Abstract Objectives Data characterizing the cytogenetic landscape of intravascular large B-cell lymphoma (ILBCL) are limited. Here, we developed a comprehensive karyotypic data set to identify recurrent cytogenetic abnormalities in ILBCL. Methods Cases of ILBCL with complete cytogenetic analysis were identified from an institutional database and the literature. The combined data were systematically reviewed for the presence of recurrent abnormalities. Results Four new cases were identified and combined with 25 karyotypes previously published in the literature. Karyotypes were uniformly complex with a median of 10 aberrations.
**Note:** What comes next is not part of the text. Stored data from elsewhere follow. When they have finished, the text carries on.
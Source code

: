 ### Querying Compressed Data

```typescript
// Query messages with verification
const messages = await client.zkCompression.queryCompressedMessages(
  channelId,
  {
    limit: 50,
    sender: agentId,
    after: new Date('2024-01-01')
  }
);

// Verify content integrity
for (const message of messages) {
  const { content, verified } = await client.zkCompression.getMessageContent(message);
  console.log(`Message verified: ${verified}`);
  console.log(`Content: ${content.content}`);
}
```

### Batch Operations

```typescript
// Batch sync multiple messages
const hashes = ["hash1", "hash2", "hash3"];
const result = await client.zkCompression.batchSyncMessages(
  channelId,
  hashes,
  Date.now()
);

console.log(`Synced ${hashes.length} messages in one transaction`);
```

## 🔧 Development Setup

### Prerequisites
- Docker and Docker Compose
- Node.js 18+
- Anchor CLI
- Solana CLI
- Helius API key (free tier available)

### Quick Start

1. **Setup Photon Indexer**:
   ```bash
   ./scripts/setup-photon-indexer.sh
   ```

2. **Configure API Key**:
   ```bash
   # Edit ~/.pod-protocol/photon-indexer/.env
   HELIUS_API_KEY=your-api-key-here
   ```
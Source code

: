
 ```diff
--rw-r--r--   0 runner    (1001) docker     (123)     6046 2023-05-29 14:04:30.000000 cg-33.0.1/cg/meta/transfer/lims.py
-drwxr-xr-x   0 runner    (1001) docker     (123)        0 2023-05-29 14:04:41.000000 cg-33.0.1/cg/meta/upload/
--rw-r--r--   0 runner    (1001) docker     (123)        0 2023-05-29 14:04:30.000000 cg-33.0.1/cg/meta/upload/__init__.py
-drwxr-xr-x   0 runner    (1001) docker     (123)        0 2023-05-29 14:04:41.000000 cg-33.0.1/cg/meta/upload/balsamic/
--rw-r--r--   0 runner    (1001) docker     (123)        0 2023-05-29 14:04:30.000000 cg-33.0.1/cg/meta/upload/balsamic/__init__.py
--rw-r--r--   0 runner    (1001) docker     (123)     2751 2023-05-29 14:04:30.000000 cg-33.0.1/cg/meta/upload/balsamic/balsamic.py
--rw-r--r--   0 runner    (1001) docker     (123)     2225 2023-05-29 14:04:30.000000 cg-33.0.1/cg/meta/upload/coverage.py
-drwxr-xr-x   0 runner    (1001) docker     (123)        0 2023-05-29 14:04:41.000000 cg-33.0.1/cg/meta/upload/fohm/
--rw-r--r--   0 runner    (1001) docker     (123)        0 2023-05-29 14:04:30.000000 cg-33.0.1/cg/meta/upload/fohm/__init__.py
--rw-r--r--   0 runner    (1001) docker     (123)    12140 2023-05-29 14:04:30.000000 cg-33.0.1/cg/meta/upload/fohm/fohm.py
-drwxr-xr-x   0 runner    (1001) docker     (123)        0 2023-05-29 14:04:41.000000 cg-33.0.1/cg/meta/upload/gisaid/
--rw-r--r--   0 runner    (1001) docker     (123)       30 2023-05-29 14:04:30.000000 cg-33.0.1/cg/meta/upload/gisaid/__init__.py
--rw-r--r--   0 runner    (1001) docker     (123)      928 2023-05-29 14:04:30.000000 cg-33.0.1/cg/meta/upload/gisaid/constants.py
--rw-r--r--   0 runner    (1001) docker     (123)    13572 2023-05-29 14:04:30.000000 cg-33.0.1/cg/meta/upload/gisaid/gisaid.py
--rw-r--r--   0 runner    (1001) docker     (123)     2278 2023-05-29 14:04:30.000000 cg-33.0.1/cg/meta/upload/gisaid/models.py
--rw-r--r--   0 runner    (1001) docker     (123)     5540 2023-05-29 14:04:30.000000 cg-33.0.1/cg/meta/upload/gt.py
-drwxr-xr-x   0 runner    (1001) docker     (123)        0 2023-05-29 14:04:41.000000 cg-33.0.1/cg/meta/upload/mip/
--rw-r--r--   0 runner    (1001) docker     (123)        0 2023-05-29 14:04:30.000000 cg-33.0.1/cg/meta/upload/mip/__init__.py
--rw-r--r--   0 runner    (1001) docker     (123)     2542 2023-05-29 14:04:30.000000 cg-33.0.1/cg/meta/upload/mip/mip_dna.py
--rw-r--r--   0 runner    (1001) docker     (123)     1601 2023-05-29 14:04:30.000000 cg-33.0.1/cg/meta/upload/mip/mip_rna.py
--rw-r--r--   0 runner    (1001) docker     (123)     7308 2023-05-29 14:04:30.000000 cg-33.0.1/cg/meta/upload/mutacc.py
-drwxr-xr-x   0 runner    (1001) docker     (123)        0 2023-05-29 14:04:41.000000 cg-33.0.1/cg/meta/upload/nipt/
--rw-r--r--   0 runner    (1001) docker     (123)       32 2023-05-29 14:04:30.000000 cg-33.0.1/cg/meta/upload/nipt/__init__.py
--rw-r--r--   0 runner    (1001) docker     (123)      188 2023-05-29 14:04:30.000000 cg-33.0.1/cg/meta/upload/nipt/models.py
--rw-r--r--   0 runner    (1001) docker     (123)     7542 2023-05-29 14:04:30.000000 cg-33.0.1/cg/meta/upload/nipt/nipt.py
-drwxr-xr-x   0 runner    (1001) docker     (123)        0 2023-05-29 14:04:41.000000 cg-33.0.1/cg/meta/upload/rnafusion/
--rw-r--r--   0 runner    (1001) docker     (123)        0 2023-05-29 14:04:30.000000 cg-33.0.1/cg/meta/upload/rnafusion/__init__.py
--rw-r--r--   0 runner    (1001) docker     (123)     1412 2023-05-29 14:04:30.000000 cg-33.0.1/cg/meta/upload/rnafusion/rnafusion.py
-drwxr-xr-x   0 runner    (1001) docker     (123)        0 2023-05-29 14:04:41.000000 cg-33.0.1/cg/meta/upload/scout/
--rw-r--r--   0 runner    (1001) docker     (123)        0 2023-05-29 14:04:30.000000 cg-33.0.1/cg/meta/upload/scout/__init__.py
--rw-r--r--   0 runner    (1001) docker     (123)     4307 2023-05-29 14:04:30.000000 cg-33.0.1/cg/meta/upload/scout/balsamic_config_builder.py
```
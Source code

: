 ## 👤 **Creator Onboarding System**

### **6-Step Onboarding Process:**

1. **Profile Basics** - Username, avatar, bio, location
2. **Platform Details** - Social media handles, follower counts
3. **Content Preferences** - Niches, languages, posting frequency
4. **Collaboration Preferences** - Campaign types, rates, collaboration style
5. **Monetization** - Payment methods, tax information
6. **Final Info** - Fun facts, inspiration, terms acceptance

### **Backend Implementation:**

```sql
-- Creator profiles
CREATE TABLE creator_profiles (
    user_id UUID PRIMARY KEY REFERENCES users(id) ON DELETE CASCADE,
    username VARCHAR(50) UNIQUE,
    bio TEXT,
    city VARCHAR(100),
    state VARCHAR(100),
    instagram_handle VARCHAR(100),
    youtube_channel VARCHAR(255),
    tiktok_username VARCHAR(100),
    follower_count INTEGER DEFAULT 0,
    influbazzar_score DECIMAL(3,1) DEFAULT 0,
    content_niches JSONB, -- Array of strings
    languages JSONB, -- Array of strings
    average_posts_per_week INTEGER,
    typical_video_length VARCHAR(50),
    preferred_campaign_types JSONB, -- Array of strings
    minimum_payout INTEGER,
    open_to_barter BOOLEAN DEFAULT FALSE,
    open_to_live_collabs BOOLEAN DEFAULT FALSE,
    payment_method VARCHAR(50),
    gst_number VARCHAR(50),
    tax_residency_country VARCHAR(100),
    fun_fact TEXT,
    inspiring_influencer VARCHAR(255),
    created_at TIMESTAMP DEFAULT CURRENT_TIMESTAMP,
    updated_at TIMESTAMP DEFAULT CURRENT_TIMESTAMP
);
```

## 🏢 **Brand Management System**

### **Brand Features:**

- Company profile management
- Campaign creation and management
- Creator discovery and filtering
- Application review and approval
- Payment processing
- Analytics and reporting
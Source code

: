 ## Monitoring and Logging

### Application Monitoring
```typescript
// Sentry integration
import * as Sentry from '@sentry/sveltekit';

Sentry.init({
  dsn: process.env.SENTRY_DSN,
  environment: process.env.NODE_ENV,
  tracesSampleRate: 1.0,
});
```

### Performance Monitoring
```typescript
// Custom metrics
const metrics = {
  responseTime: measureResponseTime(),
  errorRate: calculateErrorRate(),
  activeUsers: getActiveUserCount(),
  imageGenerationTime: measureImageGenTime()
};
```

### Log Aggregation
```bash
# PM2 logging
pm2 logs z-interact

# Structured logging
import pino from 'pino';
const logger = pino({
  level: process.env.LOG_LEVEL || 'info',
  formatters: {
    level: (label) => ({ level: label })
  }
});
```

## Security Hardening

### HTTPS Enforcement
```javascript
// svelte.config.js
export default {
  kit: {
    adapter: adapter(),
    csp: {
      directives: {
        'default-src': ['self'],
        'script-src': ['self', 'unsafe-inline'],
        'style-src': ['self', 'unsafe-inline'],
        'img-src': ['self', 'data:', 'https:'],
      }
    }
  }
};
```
In total, 72.4% had abnormalities involving chromosome 1, with 31.0% involving rearrangements of 1p13 or 1q21; 58.6% had abnormalities involving chromosome 6, which in almost all cases involved 6q; 34.5% had abnormalities involving chromosome 14, with 27.6% involving rearrangements of 14q32; and 55.2% had abnormalities of chromosome 18, with 37.9% harboring trisomy 18. Conclusions Recurrent cytogenetic abnormalities involving chromosomes 1, 6q, and 18 are present in greater than 50% of ILBCL.